OETFやEOTFなどのトランスファーカーブは、以下で紹介する特定の色域(Rec.2020やRec.2100など)とルミナンス(D65が基本)と一緒に規定されて使われます。

HDRについて

10bit収録(もしくはそれ以上)出来るカメラを使って、その機種のRAWやLOGのOETFで収録したものを、ポストプロダクションにてHDRのタイムラインでグレーディングします。モニタリングにもHDRモニター必要です。(もしくはHDR TV)そして書き出す際にはPQやHLGのHDR規格のEOTFを使って書き出します。

2. プライマリーカラーの平面座標によって決まる色域


参照:CIE convertor

CIE1931の色度図(上記)の色域の直線では無いカーブの部分は虹色に似ていますが、可視スペクトラム域の単色軌跡と呼ばれるもので、nmの単位の可視光線として定義できます。この色域が人間が知覚出来る全ての色の座標として標準化されていて、その他の映像制作で使われる色域はこのCIE1931を基準にしてその中(もしくは外)の3点座標(コーディネート)を結ぶ三角形で色域を表します。座標の縁に行けば行くほど彩度が高いです。

色域はRec.709、Rec.2020、P3、ACES AP0の様にして表されます。色域によって表現出来る色とその最大彩度が決まります。ほぼほぼ色域は決まって平面で表現されます。例えばRec.709は比較的に他の色域と比べて彩度が低いです。映像の編集作業をする上で、RGBは最も慣れ親しんでいる色モデルですが色域によって色が相対的に変化します。

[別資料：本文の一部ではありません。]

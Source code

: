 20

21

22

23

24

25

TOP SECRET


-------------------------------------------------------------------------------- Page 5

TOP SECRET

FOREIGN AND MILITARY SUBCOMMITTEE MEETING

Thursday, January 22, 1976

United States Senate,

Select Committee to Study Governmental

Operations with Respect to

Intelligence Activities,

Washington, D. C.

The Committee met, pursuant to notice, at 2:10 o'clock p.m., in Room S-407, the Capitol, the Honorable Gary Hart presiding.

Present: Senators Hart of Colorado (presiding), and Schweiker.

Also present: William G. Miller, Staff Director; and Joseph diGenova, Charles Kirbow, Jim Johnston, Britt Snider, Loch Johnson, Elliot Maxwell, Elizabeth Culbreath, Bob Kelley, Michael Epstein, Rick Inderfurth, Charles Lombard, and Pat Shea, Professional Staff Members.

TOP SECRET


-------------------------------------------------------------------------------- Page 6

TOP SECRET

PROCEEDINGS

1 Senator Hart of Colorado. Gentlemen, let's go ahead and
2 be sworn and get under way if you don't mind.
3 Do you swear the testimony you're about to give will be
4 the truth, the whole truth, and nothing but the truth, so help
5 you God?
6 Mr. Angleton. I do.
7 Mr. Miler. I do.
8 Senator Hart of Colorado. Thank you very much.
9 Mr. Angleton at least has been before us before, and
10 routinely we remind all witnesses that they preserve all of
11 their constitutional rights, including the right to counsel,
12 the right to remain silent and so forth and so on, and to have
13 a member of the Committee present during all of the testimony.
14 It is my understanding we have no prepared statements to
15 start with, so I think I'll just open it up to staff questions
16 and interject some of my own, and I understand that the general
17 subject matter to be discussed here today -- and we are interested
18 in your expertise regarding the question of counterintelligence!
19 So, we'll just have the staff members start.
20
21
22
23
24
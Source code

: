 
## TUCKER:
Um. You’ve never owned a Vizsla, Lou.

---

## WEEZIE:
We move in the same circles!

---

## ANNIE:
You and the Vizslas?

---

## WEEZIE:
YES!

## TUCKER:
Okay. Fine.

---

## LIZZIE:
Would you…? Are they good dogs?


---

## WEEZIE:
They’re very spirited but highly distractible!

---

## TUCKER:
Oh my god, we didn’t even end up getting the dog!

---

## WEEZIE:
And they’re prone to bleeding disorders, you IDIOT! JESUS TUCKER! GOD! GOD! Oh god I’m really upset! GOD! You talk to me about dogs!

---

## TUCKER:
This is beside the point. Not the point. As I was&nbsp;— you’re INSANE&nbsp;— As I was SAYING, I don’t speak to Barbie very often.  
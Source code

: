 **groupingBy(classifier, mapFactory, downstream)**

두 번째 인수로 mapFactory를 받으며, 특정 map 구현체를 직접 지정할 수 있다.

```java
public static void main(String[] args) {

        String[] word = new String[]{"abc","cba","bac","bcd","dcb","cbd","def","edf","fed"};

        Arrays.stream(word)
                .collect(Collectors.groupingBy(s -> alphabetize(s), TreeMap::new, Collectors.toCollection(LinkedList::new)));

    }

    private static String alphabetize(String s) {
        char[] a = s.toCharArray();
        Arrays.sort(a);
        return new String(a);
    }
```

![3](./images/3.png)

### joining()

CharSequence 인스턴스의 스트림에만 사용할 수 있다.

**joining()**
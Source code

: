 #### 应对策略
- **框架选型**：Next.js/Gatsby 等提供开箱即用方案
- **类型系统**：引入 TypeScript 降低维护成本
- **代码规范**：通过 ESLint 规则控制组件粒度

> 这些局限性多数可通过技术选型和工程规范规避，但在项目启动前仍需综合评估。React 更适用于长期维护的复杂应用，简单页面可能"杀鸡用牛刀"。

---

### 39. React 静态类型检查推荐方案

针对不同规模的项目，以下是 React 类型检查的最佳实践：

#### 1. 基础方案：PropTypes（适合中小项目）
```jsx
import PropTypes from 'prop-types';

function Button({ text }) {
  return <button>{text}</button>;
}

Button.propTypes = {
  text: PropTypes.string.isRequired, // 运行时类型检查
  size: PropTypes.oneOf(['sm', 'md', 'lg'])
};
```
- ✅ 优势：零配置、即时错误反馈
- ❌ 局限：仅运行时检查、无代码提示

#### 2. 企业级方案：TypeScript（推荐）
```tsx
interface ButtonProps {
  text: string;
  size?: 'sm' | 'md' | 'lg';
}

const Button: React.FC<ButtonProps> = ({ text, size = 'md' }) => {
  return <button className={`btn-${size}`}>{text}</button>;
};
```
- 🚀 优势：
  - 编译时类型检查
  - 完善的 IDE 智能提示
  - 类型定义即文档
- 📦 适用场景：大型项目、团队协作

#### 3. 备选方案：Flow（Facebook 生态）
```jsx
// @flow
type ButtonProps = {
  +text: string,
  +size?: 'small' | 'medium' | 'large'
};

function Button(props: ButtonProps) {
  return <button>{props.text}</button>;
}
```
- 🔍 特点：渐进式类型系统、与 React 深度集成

PhotoshopとかAEで特定の色を選択すると、[R、G、B] = [0、50、125]のようにビット深度に応じて整数値で色域内の色を全て表せますが、上記の同じ座標でも使う色域によって色の値が変わります。[R、G、B] = [0、50、125]の値でも色域が違えば色も変わるという意味です。

そのため映画などはアーカイブする上で、絶対値を持つXYZというカラーモデルを使います。XYZは今後のどんなプライマリー(RGBの色座標)を持つ色域にも変換することが出来るために良いらしいです。(すみません、どこで聞いたか思い出せません)

3. イルミナント(もしくはホワイトポイント)


参照:CIExy1931 sRGB gamut D65

自分のモニターのプライマリーカラーのR,G,Bの出力値をそれぞれ最大値まで引き上げた時に表現される色は白色になります。人間の目はあらゆる白を白として認識出来る能力が備わっていますが(Discounting the illuminant)、網膜と脳内で行っている複雑な作業をコンピューターは勝手にしてくれません。モニターも太陽と同じように光を放つ光源体です。そのため光源の光が表す白を正しい白として認識する必要があります。どのモニターでも正しい白を出すためにケルビン値を使って白色を定めたもの(CCT) がホワイトポイントになります。

ホワイトポイントは6500K (またはD65)や5000K (またはD50)などとして表示されます。sRGBはD65、ACESはD60など色域によって固定されています。HD以降のWEBやTVの映像に使われているのはD65です。

ただしモニターはブランドや個体によって色の出方に誤差があるので、ビューイングモニターのカリブレーションが理想的(仕事をする上で特定の色を正確に出す必要がある場合は必須)です。

またDCI-P3のホワイトポイントはD60よりも緑のティントがかかっていますが、これはアメリカでDCIの規格が標準化される際に、実際に映画館でプロジェクターをテストした結果、ホワイトが緑がかっていたことに起因しているそうです。

以上、色空間(カラースペース)について学んだことの説明の翻訳と自分なりの解釈を書いてみました。